■ **Data listing**:

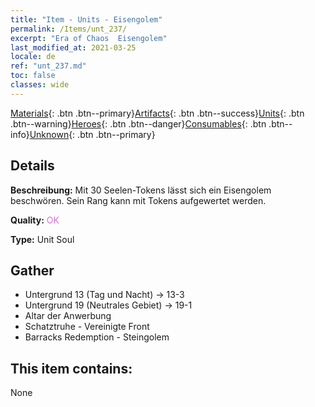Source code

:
 ```yaml
---
title: "Item - Units - Eisengolem"
permalink: /Items/unt_237/
excerpt: "Era of Chaos  Eisengolem"
last_modified_at: 2021-03-25
locale: de
ref: "unt_237.md"
toc: false
classes: wide
---
```

 [Materials](/de/Items/){: .btn .btn--primary}[Artifacts](/de/Items/Artifacts/){: .btn .btn--success}[Units](/de/Items/Units/){: .btn .btn--warning}[Heroes](/de/Items/Heroes/){: .btn .btn--danger}[Consumables](/de/Items/Consumables/){: .btn .btn--info}[Unknown](/de/Items/Unknown/){: .btn .btn--primary}

## Details
 **Beschreibung:** Mit 30 Seelen-Tokens lässt sich ein Eisengolem beschwören. Sein Rang kann mit Tokens aufgewertet werden.

 **Quality:** <span style="color: #DA70D6">OK</span>

 **Type:** Unit Soul

## Gather

*    Untergrund 13 (Tag und Nacht) -> 13-3 
*    Untergrund 19 (Neutrales Gebiet) -> 19-1 
*    Altar der Anwerbung 
*    Schatztruhe - Vereinigte Front 
*    Barracks Redemption - Steingolem 

## This item contains:

  None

■ **Task prompt**: If a line in the records above has the word "Items", copy it out.

■ **Written solution**:
permalink: /Items/unt_237/
 [Materials](/de/Items/){: .btn .btn--primary}[Artifacts](/de/Items/Artifacts/){: .btn .btn--success}[Units](/de/Items/Units/){: .btn .btn--warning}[Heroes](/de/Items/Heroes/){: .btn .btn--danger}[Consumables](/de/Items/Consumables/){: .btn .btn--info}[Unknown](/de/Items/Unknown/){: .btn .btn--primary}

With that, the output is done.